Dataset entries

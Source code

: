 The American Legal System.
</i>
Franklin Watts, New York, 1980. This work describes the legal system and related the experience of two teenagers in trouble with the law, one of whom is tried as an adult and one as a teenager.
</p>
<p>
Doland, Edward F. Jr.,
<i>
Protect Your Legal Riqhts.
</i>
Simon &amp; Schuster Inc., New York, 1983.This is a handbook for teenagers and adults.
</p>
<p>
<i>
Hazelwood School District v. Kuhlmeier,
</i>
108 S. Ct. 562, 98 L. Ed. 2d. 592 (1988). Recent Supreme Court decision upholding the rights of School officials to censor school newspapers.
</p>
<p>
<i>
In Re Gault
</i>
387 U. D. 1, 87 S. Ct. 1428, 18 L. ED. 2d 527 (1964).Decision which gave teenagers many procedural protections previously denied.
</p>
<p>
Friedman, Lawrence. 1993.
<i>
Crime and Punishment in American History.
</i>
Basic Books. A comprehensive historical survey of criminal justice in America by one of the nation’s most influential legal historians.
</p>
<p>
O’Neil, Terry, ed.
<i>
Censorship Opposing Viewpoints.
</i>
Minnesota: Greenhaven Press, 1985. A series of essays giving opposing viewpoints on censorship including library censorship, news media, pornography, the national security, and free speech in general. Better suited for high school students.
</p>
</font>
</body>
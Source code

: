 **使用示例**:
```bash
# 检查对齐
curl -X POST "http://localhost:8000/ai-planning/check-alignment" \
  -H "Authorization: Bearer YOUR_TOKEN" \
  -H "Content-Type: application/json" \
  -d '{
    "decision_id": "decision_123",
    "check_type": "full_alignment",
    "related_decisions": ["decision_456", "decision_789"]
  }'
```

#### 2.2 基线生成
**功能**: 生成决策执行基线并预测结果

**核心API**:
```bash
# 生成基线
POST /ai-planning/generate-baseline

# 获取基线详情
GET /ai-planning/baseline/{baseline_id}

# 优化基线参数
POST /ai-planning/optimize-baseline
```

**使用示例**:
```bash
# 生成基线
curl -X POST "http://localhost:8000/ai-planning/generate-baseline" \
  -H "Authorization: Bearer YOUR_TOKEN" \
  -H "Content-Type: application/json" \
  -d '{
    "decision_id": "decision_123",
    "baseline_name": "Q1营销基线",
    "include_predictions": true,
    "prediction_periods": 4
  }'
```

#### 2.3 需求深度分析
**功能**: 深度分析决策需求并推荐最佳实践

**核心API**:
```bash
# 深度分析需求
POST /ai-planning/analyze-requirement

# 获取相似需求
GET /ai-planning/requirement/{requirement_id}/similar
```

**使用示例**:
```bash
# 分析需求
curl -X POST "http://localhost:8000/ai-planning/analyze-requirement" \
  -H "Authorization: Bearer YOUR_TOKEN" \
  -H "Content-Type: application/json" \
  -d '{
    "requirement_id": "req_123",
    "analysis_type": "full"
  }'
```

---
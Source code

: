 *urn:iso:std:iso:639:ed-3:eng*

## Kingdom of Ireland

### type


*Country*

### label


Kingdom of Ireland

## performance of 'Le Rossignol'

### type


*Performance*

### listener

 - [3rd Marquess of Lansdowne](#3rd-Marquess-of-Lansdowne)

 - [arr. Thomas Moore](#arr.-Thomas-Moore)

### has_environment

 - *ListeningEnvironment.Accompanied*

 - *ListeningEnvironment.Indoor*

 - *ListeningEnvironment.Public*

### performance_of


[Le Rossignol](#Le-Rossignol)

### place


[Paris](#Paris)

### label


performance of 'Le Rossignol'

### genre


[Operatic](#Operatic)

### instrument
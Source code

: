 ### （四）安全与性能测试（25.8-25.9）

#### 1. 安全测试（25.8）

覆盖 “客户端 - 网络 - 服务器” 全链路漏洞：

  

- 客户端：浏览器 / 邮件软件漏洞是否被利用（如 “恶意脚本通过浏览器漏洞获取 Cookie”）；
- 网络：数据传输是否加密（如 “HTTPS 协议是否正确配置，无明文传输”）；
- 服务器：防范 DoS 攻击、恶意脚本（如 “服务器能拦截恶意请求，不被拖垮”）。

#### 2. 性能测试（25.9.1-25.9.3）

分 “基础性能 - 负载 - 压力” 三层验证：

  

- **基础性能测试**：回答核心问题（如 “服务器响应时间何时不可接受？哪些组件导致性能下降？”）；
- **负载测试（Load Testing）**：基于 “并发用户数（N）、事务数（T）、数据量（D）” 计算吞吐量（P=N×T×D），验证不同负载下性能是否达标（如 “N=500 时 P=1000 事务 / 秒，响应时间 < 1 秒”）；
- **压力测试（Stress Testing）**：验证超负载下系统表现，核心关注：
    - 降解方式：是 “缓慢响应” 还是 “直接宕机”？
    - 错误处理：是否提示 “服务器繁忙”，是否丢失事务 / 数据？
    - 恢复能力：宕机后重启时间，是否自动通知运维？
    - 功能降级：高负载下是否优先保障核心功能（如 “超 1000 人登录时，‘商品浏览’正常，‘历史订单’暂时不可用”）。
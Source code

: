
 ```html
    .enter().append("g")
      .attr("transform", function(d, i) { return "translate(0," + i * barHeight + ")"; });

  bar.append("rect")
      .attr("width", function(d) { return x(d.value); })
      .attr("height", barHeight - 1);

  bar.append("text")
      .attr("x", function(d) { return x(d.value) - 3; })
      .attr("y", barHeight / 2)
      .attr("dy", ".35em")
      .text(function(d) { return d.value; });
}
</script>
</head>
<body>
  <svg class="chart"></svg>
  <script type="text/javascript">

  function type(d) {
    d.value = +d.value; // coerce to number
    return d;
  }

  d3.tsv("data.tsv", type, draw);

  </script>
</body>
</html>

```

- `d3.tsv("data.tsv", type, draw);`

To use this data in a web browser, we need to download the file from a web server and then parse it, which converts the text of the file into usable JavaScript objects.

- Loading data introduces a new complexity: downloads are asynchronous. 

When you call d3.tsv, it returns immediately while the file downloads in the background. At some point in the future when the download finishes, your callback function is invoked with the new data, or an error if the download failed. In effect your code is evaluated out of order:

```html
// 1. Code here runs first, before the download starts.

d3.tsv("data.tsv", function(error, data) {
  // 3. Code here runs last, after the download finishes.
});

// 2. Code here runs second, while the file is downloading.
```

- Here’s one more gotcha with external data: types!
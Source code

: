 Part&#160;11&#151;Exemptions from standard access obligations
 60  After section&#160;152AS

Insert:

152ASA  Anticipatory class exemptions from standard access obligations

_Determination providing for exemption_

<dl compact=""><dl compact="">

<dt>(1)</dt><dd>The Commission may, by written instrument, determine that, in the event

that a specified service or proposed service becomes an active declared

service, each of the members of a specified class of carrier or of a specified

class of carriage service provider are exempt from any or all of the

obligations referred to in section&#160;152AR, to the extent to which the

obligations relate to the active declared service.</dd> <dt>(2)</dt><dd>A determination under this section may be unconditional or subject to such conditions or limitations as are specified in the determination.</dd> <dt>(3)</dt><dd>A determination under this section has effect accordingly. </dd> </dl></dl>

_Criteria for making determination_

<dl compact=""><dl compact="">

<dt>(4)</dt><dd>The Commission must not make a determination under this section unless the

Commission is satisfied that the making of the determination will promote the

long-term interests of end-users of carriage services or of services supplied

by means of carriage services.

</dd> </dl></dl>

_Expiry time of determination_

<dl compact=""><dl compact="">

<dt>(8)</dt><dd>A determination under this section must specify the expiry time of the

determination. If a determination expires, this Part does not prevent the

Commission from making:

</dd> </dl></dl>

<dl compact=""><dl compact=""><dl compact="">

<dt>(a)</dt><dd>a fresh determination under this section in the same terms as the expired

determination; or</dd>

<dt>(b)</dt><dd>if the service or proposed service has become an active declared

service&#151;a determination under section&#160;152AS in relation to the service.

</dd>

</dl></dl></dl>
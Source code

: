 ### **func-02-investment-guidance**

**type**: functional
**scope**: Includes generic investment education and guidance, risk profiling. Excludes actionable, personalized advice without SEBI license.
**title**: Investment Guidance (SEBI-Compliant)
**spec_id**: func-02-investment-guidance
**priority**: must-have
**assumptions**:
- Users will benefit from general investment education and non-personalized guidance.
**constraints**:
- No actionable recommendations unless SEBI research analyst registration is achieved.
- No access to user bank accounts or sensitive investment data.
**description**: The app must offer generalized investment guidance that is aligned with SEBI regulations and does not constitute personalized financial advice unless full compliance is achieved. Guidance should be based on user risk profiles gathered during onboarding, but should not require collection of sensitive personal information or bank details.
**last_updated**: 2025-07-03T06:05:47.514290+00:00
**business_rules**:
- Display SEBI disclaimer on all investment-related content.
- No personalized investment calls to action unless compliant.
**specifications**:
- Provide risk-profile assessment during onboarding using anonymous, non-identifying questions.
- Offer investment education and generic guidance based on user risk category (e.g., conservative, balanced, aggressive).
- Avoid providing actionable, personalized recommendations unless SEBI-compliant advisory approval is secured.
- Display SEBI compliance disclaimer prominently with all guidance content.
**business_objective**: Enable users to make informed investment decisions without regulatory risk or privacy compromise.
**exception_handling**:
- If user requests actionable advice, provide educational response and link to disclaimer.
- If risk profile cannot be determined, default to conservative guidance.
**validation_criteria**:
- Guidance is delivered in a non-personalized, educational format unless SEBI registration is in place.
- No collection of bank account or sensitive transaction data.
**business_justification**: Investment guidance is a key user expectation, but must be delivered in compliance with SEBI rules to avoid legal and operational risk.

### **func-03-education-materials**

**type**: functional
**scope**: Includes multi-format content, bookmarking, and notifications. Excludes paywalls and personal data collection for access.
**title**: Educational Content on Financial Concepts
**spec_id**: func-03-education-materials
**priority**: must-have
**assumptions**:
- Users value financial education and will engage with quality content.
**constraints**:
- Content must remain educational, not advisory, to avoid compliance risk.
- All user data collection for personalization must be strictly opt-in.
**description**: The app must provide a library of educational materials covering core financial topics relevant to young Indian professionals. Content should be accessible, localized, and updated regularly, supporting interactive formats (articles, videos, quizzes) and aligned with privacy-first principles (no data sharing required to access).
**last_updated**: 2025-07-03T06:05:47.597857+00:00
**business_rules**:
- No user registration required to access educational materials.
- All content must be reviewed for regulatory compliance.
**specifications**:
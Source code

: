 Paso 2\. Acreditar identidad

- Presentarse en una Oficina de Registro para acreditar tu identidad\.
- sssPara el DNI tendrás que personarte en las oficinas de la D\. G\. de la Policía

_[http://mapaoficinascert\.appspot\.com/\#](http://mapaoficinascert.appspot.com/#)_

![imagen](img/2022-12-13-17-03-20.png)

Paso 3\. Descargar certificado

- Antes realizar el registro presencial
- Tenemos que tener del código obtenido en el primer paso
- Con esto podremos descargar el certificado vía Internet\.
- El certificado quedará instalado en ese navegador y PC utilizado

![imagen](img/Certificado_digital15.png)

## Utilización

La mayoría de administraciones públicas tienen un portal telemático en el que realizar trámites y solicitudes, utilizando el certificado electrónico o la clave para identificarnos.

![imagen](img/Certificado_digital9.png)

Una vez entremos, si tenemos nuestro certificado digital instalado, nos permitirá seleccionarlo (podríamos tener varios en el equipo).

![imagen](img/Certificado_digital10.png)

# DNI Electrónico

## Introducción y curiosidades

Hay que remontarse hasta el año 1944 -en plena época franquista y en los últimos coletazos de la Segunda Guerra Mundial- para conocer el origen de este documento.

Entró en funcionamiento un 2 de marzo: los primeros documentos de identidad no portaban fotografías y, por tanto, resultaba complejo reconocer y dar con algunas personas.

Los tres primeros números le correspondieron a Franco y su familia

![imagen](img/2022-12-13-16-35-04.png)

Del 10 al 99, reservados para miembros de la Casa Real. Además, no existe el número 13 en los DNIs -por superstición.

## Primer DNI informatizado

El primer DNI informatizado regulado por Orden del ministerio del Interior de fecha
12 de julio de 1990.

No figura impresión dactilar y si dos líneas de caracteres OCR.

◆ Problem ◆
Go through the data above and copy each line that holds the word "finishes".

◆ The completed task ◆
When you call d3.tsv, it returns immediately while the file downloads in the background. At some point in the future when the download finishes, your callback function is invoked with the new data, or an error if the download failed. In effect your code is evaluated out of order:
  // 3. Code here runs last, after the download finishes.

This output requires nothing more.